▶ **Your goal**: Leave the images behind and copy every record exactly.

▶ **Records from a dataset**:
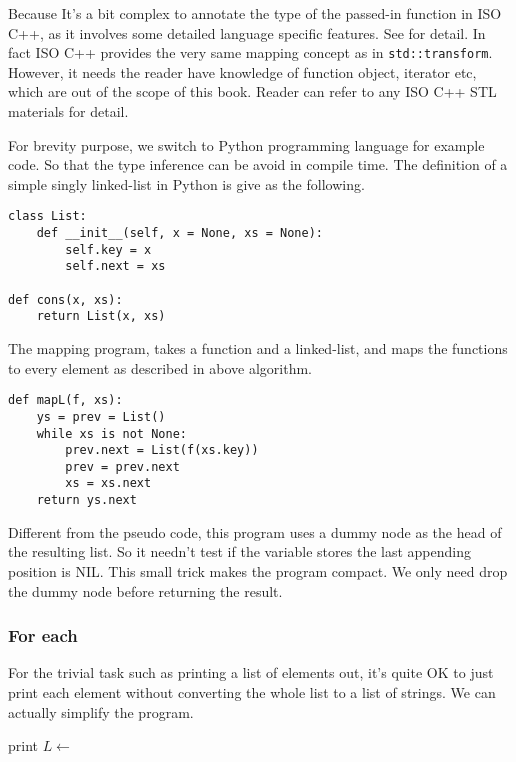 \documentclass{article}
\begin{document}
Because It's a bit complex to annotate the type of the passed-in function in ISO C++, as it
involves some detailed language specific features. See \cite{sgi-stl-transform} for detail. 
In fact ISO C++ provides the very same mapping concept as in \verb|std::transform|. However, 
it needs the reader have knowledge of function object, iterator etc, which are out of the
scope of this book. Reader can refer to any ISO C++ STL materials for detail.

For brevity purpose, we switch to Python programming language for example code. So that the type inference
can be avoid in compile time. The definition of a simple singly linked-list in Python is give as the 
following.

\lstset{language=Python}
\begin{lstlisting}
class List:
    def __init__(self, x = None, xs = None):
        self.key = x
        self.next = xs

def cons(x, xs):
    return List(x, xs)
\end{lstlisting}

The mapping program, takes a function and a linked-list, and maps the functions to every element as described
in above algorithm.

\begin{lstlisting}
def mapL(f, xs):
    ys = prev = List()
    while xs is not None:
        prev.next = List(f(xs.key))
        prev = prev.next
        xs = xs.next
    return ys.next
\end{lstlisting}

Different from the pseudo code, this program uses a dummy node as the head of the resulting list. So it needn't
test if the variable stores the last appending position is NIL. This small trick makes the program compact. 
We only need drop the dummy node before returning the result.

\subsubsection{For each}

For the trivial task such as printing a list of elements out, it's quite OK to just print each element without 
converting the whole list to a list of strings. We can actually simplify the program.

\begin{algorithmic}
    \State print 
    \State $L \gets$ 
  \EndWhile
\EndFunction
\end{algorithmic}
\end{document}

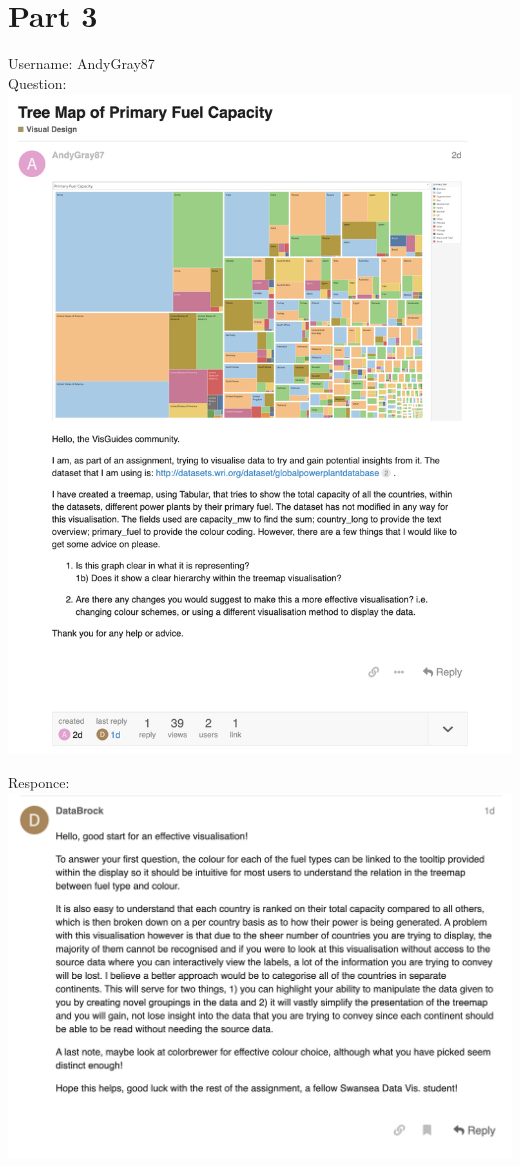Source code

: \hypertarget{part-3}{%
\section{Part 3}\label{part-3}}
\begin{flushleft}
	Username: AndyGray87 \\
	Question: \\
	\centering \includegraphics[height=17.5cm]{Question}
	\\
\end{flushleft}
\begin{flushleft}
	Responce: \\
	\centering \includegraphics[width=15cm]{answer}
\end{flushleft}
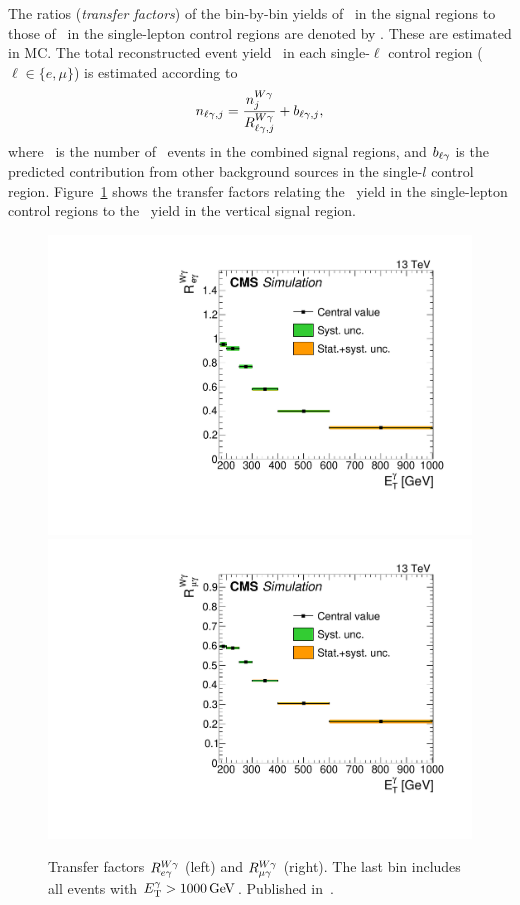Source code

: The ratios (\textit{transfer factors}) of the bin-by-bin yields of \wlng\ in the signal regions to those
of \wlng\ in the single-lepton control regions are denoted by \RWl[,j]. These are estimated in MC.
The total reconstructed event yield \nl\ in each single-$\ell$ control region ($\ell \in \{e,\mu\}$) is estimated according to
\begin{equation}
  \nl[,j] = \frac{\nWg[j]}{\RWl[,j]} + b_{\ell\Pgamma,j},
\end{equation}
where \nWg\ is the number of \wlng\ events in the combined signal regions, and
$b_{\ell\Pgamma}$ is the predicted contribution from other background sources in the single-$l$ control region.
Figure~\ref{fig:tf_w} shows the transfer factors relating the \wlng\ yield in the single-lepton control regions to the \wlng\ yield in the
vertical signal region.

\begin{figure}[htbp]
  \begin{center}
    \includegraphics[width=0.48\linewidth]{Figures/exo16053/Figure_003-a}
    \includegraphics[width=0.48\linewidth]{Figures/exo16053/Figure_003-b}
    \caption{
          Transfer factors $R^{\PW\Pgamma}_{\Pe\Pgamma}$ (left) and $R^{\PW\Pgamma}_{\Pmu\Pgamma}$ (right). The last bin includes all events with $\ETgamma > 1000\unit{GeV}$.
          Published in~\cite{ref:JHEP02(2019)074}.
    }
    \label{fig:tf_w}
  \end{center}
\end{figure}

▶ **Exercise solution**:
 \documentclass{article}
\begin{document}
Because It's a bit complex to annotate the type of the passed-in function in ISO C++, as it
involves some detailed language specific features. See \cite{sgi-stl-transform} for detail. 
In fact ISO C++ provides the very same mapping concept as in \verb|std::transform|. However, 
it needs the reader have knowledge of function object, iterator etc, which are out of the
scope of this book. Reader can refer to any ISO C++ STL materials for detail.

For brevity purpose, we switch to Python programming language for example code. So that the type inference
can be avoid in compile time. The definition of a simple singly linked-list in Python is give as the 
following.

\lstset{language=Python}
\begin{lstlisting}
class List:
    def __init__(self, x = None, xs = None):
        self.key = x
        self.next = xs

def cons(x, xs):
    return List(x, xs)
\end{lstlisting}

The mapping program, takes a function and a linked-list, and maps the functions to every element as described
in above algorithm.

\begin{lstlisting}
def mapL(f, xs):
    ys = prev = List()
    while xs is not None:
        prev.next = List(f(xs.key))
        prev = prev.next
        xs = xs.next
    return ys.next
\end{lstlisting}

Different from the pseudo code, this program uses a dummy node as the head of the resulting list. So it needn't
test if the variable stores the last appending position is NIL. This small trick makes the program compact. 
We only need drop the dummy node before returning the result.

\subsubsection{For each}

For the trivial task such as printing a list of elements out, it's quite OK to just print each element without 
converting the whole list to a list of strings. We can actually simplify the program.

\begin{algorithmic}
    \State print 
    \State $L \gets$ 
  \EndWhile
\EndFunction
\end{algorithmic}
\end{document}

Source code

: \hypertarget{part-3}{%
\section{Part 3}\label{part-3}}
\begin{flushleft}
	Username: AndyGray87 \\
	Question: \\
	\centering \includegraphics[height=17.5cm]{Question}
	\\
\end{flushleft}
\begin{flushleft}
	Responce: \\
	\centering \includegraphics[width=15cm]{answer}
\end{flushleft}
Source code

: The ratios (\textit{transfer factors}) of the bin-by-bin yields of \wlng\ in the signal regions to those
of \wlng\ in the single-lepton control regions are denoted by \RWl[,j]. These are estimated in MC.
The total reconstructed event yield \nl\ in each single-$\ell$ control region ($\ell \in \{e,\mu\}$) is estimated according to
\begin{equation}
  \nl[,j] = \frac{\nWg[j]}{\RWl[,j]} + b_{\ell\Pgamma,j},
\end{equation}
where \nWg\ is the number of \wlng\ events in the combined signal regions, and
$b_{\ell\Pgamma}$ is the predicted contribution from other background sources in the single-$l$ control region.
Figure~\ref{fig:tf_w} shows the transfer factors relating the \wlng\ yield in the single-lepton control regions to the \wlng\ yield in the
vertical signal region.

\begin{figure}[htbp]
  \begin{center}
    \includegraphics[width=0.48\linewidth]{Figures/exo16053/Figure_003-a}
    \includegraphics[width=0.48\linewidth]{Figures/exo16053/Figure_003-b}
    \caption{
          Transfer factors $R^{\PW\Pgamma}_{\Pe\Pgamma}$ (left) and $R^{\PW\Pgamma}_{\Pmu\Pgamma}$ (right). The last bin includes all events with $\ETgamma > 1000\unit{GeV}$.
          Published in~\cite{ref:JHEP02(2019)074}.
    }
    \label{fig:tf_w}
  \end{center}
\end{figure}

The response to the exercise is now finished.